When is inequality between children acceptable? A new study from Shanghai and Norway reveals stark cultural differences in how adults judge fairness. Beliefs about merit, luck, and childhood shape whether inequality is tolerated—decisions that echo through education, parenting, and policy.

In a unique large-scale experiment, researchers Alexander W. Cappelen, Ranveig Falch, Zhongjing Huang, and Bertil Tungodden asked over 6,000 adults in Shanghai and Norway to make real financial decisions affecting children. The setup was simple but loaded with moral implications: two children completed the same task, but only one received a monetary reward. Would the adult redistribute the money to equalize their earnings—or accept the inequality?

Across the board, Norwegians were far more inclined to equalize than Shanghainese participants. On average, adults in Shanghai implemented twice as much inequality between children, and only 19% chose to fully equalize incomes—compared to 62% in Norway. These differences persisted even when accounting for factors like income, education, and parental status.

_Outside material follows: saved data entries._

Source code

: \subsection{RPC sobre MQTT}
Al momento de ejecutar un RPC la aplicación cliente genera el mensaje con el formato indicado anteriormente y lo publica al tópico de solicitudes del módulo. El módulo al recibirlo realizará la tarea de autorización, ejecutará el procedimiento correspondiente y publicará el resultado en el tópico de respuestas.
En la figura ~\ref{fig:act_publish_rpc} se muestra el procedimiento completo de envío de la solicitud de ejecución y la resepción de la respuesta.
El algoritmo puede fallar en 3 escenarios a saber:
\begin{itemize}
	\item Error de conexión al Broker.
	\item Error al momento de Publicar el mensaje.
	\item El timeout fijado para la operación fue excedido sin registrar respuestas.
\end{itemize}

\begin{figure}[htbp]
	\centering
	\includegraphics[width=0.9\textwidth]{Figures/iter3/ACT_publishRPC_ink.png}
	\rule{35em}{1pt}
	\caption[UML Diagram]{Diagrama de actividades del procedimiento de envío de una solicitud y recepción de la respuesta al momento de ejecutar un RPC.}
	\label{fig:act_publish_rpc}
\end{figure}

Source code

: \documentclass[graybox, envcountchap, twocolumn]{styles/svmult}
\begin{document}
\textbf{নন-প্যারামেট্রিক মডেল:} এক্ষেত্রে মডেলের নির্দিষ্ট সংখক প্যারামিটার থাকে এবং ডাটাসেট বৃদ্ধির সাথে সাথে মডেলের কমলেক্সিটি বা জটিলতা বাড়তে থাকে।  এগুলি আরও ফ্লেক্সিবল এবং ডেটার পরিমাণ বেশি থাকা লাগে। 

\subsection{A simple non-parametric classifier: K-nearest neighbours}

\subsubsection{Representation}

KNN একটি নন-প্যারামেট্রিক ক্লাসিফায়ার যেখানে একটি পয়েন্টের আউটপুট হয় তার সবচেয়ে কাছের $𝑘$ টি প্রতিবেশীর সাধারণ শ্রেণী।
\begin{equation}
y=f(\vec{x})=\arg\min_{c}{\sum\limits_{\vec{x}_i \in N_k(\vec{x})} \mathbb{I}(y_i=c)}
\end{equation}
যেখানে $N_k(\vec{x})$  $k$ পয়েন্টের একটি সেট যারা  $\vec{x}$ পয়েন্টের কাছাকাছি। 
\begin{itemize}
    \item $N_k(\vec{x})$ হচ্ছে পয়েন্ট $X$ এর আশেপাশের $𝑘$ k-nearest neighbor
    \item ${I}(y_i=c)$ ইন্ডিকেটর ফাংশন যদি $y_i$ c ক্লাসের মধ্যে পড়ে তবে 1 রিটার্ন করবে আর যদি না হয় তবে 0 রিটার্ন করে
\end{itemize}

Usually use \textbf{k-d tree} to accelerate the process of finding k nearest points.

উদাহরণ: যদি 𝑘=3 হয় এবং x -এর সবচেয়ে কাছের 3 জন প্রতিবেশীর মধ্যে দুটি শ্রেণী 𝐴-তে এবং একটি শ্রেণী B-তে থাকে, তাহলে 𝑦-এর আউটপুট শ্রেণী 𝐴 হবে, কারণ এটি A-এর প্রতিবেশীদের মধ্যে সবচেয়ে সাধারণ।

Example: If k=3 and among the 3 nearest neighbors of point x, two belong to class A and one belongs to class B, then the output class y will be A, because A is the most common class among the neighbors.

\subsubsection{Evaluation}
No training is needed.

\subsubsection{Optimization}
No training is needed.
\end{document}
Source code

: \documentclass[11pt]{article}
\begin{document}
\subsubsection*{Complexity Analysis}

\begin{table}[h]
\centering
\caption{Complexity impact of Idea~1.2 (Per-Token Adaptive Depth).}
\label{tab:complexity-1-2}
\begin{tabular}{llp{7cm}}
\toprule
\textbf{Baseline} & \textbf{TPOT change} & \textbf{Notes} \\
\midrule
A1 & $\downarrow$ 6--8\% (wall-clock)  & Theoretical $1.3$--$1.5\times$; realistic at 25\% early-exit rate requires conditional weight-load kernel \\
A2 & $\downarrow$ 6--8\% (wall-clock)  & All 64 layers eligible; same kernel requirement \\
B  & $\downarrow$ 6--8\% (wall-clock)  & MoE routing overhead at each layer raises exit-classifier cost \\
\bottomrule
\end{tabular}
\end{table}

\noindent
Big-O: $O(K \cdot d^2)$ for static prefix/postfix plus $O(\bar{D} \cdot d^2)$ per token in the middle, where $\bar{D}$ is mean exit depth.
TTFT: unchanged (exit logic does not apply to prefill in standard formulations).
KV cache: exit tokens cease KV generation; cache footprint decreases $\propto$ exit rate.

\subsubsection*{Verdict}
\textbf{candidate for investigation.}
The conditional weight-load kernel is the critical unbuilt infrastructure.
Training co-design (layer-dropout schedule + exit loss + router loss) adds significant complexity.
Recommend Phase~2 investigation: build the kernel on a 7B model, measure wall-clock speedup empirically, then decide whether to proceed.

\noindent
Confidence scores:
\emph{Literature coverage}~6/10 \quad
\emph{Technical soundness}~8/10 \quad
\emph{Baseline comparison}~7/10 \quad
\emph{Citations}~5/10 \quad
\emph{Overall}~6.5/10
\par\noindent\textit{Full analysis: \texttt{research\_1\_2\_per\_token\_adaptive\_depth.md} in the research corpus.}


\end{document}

The study didn’t just measure preferences—it unpacked them. By varying the age of the children (five, nine, thirteen, or seventeen) and changing the cause of the inequality (luck or merit), the researchers could test which factors shaped fairness decisions. In both countries, adults were more accepting of inequality as children grew older, suggesting a developmental lens: younger children are viewed as more vulnerable and less responsible for outcomes. Adults were also more willing to accept inequality when it was merit-based rather than due to chance, though this distinction mattered more in Norway than in Shanghai.

An especially revealing insight came from a follow-up question: Do adults believe it's important for children to learn that life is not always fair? Both societies broadly agreed, but the conviction was stronger in Shanghai. This belief—what the authors call the “learning mechanism”—appeared to guide decisions. Those who agreed more strongly were more willing to allow inequality. The authors suggest that this moral logic may partly explain Shanghai’s higher tolerance: inequality isn’t just accepted—it’s seen as a teaching tool.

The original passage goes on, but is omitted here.